Although a multimillion-dollar pension fund is being set aside for Utah's top Olympic officials, organizers of the 1996 Summer Games in Atlanta aren't collecting any retirement benefits - just two months' severance pay.
"People know what they're getting into. . . . They ought not to be coming to work for the Olympics for the retirement plan," said Richard Stogner, deputy chief financial officer for the Atlanta Committee for the Olympic Games.Trustees for the Salt Lake Organizing Committee, however, decided this week to give their top three employees annual pensions for working through the 2002 Winter Games.

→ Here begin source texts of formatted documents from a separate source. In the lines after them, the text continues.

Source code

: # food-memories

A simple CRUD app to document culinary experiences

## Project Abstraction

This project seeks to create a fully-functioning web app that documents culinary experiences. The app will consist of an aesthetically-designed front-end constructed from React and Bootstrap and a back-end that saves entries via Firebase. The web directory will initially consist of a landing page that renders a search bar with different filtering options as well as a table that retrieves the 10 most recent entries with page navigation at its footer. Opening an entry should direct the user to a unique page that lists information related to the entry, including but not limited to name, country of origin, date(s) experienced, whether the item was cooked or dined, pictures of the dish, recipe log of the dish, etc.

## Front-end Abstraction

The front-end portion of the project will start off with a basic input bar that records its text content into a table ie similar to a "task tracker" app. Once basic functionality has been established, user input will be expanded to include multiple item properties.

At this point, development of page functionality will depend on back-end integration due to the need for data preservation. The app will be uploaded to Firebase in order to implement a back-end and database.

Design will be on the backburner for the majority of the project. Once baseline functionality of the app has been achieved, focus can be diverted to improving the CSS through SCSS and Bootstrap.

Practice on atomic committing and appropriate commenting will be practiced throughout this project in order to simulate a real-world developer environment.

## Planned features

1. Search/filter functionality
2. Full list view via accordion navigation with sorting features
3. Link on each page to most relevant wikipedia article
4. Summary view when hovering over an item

"They would have done far better in the corporate world than they've done here," said Arlen Crouch, head of the trustees compensation committee, which came up with the pension plan.
Under the terms of the plan, SLOC President Tom Welch will receive more than $100,000 a year for the rest of his life; Vice President Dave Johnson, more than $62,500; and Vice President Gordon Crabtree, about $27,000.

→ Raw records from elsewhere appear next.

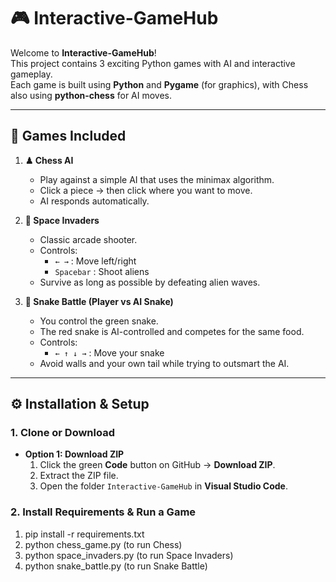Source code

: # 🎮 Interactive-GameHub

Welcome to **Interactive-GameHub**!  
This project contains 3 exciting Python games with AI and interactive gameplay.  
Each game is built using **Python** and **Pygame** (for graphics), with Chess also using **python-chess** for AI moves.

---

## 📂 Games Included
1. **♟ Chess AI**
   - Play against a simple AI that uses the minimax algorithm.
   - Click a piece → then click where you want to move.
   - AI responds automatically.

2. **👾 Space Invaders**
   - Classic arcade shooter.
   - Controls:
     - `← →` : Move left/right  
     - `Spacebar` : Shoot aliens  
   - Survive as long as possible by defeating alien waves.

3. **🐍 Snake Battle (Player vs AI Snake)**
   - You control the green snake.  
   - The red snake is AI-controlled and competes for the same food.  
   - Controls:
     - `← ↑ ↓ →` : Move your snake  
   - Avoid walls and your own tail while trying to outsmart the AI.

---

## ⚙️ Installation & Setup

### 1. Clone or Download
- **Option 1: Download ZIP**
  1. Click the green **Code** button on GitHub → **Download ZIP**.
  2. Extract the ZIP file.
  3. Open the folder `Interactive-GameHub` in **Visual Studio Code**.

### 2. Install Requirements & Run a Game
1. pip install -r requirements.txt
2. python chess_game.py   (to run Chess)
3. python space_invaders.py   (to run Space Invaders)
4. python snake_battle.py   (to run Snake Battle)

They'll start collecting those checks within two years after the Games are over. The amount is based on the highest salary each earns, multiplied by the number of years each will have been involved in the Olympic effort.
Crouch, who recently retired as the head of Franklin Quest, said Welch worked without pay for more than a decade to bring the Olympics to Utah and has no other retirement benefits coming.

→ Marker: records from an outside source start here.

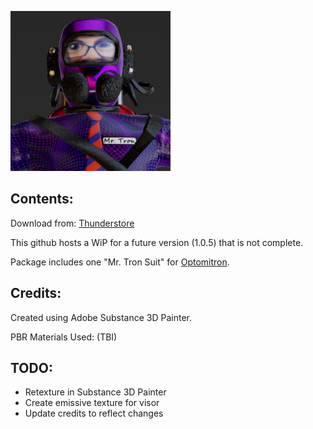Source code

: ![Mr Tron Suit Image](icon.png)

## Contents:

Download from: [Thunderstore](https://thunderstore.io/c/lethal-company/p/kungfauxhustle/MrTronSuit/)

This github hosts a WiP for a future version (1.0.5) that is not complete.

Package includes one "Mr. Tron Suit" for [Optomitron](https://www.twitch.tv/optomitron).

## Credits:
Created using Adobe Substance 3D Painter.

PBR Materials Used: (TBI)

## TODO:

* Retexture in Substance 3D Painter
* Create emissive texture for visor
* Update credits to reflect changes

"We think he deserves that," Crouch said. "We're comfortable with it."
Johnson, who was paid during the city's Olympic bids, also does not have any other retirement, Crouch said. Crabtree, a former state finance director, is eligible for state retirement benefits.
Like Welch, both deserve compensation for the stock options and other benefits they could be getting somewhere else, Crouch said. "That's one of the things we have to be very careful of," he said.
Trustees believe they need to keep the trio satisfied so that they don't leave for more lucrative jobs. "These three gentlemen are the key," Crouch said.
Stogner said Atlanta organizers considered offering retirement benefits but ultimately rejected the idea. "The theory was that you knew this was not a long-term job when you took it," he said Thursday. He said the Atlanta organizing committee did pay above the market rate to help make up for the fact that a career as an Olympic organizer is short-lived.
For example, Welch's counterpart in Atlanta, Billy Payne, reportedly earned some $700,000. Welch, who like Payne is a lawyer, is earning less than half that amount.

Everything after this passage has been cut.